- Other names: Polymenorrhoea; Polymenorrhœa; Frequent periods; Frequent menstrual bleeding; Frequent menstruation; Epimenorrhea; Epimenorrhoea; Epimenorrhœa; Abnormally frequent menstruation; Unusually frequent menses
- Specialty: Gynecology
- Symptoms: Short menstrual cycles (<21 days) that are otherwise regular and normal
- Complications: Anemia; Iron deficiency; Endometrial cancer (when related to inadequate luteal phase)
- Causes: Anovulation; Inadequate/short luteal phase; Short follicular phase; Certain endocrine disorders; Puberty/adolescence; Perimenopause
- Differential diagnosis: Metrorrhagia (intermenstrual bleeding)
- Treatment: Hormonal agents
- Medication: Progestogen during luteal phase; Combined oral contraceptive pill
- Prognosis: Usually transient and self-limited

= Polymenorrhea =

More frequent menstruation

Polymenorrhea, also known as frequent periods, frequent menstruation, or frequent menstrual bleeding, is a menstrual disorder in which menstrual cycles are shorter than 21 days in length and hence where menstruation occurs more frequently than usual. Cycles are regular and menstrual flow is normal in the condition. Normally, menstrual cycles are 25 to 30 days in length, with a median duration of 28 days.

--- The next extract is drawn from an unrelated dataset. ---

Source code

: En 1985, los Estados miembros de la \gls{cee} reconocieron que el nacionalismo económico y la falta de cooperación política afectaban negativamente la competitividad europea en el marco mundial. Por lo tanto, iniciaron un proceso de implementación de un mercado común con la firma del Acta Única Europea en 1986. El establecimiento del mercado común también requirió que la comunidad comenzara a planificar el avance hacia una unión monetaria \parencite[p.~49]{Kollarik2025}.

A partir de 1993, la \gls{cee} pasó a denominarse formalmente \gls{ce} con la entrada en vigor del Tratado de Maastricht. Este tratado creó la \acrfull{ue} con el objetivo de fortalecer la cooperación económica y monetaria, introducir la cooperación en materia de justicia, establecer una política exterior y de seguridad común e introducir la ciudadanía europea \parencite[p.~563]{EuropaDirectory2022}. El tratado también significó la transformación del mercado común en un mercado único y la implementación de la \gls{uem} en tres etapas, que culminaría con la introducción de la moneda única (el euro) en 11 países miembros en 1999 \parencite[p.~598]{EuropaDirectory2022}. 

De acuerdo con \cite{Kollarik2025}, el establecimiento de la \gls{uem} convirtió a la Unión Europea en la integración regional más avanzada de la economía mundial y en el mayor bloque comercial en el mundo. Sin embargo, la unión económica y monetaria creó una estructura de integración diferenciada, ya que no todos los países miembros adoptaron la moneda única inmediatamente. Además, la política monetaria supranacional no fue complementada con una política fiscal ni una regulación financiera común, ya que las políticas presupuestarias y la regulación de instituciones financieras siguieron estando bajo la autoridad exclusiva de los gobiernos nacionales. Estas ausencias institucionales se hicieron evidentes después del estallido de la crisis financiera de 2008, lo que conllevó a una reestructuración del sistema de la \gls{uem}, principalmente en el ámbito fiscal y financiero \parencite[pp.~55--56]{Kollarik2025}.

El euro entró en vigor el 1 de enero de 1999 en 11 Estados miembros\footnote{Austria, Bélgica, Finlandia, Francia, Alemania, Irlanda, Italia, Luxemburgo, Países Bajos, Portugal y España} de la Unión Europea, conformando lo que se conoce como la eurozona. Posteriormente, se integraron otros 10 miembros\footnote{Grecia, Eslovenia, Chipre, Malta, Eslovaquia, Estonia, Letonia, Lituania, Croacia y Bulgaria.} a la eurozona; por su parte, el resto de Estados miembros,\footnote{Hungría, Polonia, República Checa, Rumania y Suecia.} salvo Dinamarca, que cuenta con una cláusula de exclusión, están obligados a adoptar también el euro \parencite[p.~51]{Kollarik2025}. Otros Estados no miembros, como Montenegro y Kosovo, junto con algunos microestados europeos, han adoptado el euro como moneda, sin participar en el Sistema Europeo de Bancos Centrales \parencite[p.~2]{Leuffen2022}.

Polymenorrhea is usually caused by anovulation (failure to ovulate), an inadequate or short luteal phase, and/or a short follicular phase. Polymenorrhea is common in puberty and adolescence due to the immaturity of the hypothalamic–pituitary–gonadal axis (HPG axis). Shorter menstrual cycles are also common in the early perimenopause (menopausal transition), during which time the lengths of menstrual cycles may be reduced by 3 to 7 days secondary to a shorter follicular phase. Certain endocrine disorders, such as hyperprolactinemia, hypothyroidism, hyperthyroidism, Cushing's syndrome, and acromegaly, can cause polymenorrhea. While not a classical symptom, polymenorrhea can occur as a result of uterine fibroids. Polymenorrhea may result in anemia and iron deficiency due to blood loss. In addition, when it is due to an inadequate luteal phase and hence progesterone deficiency, polymenorrhea may be related to an increased risk of endometrial cancer.

Polymenorrhea is usually transient and self-limited, thereby not necessitating treatment. If it persists, is disturbing, or if there is considerable blood loss due to the frequent periods, treatment may be indicated. The mainstays of treatment are a progestogen during the luteal phase of the cycle or a combined oral contraceptive pill.

Polymenorrhea is sometimes confused with metrorrhagia (menstrual bleeding between periods). It can be distinguished from metrorrhagia by its regularity. Polymenorrhea can be contrasted with oligomenorrhea, in which menstrual cycles are greater than 35 or 37 days in length. The condition can also be distinguished from polymenorrhagia, which is a combination of polymenorrhea and menorrhagia (heavy menstrual bleeding).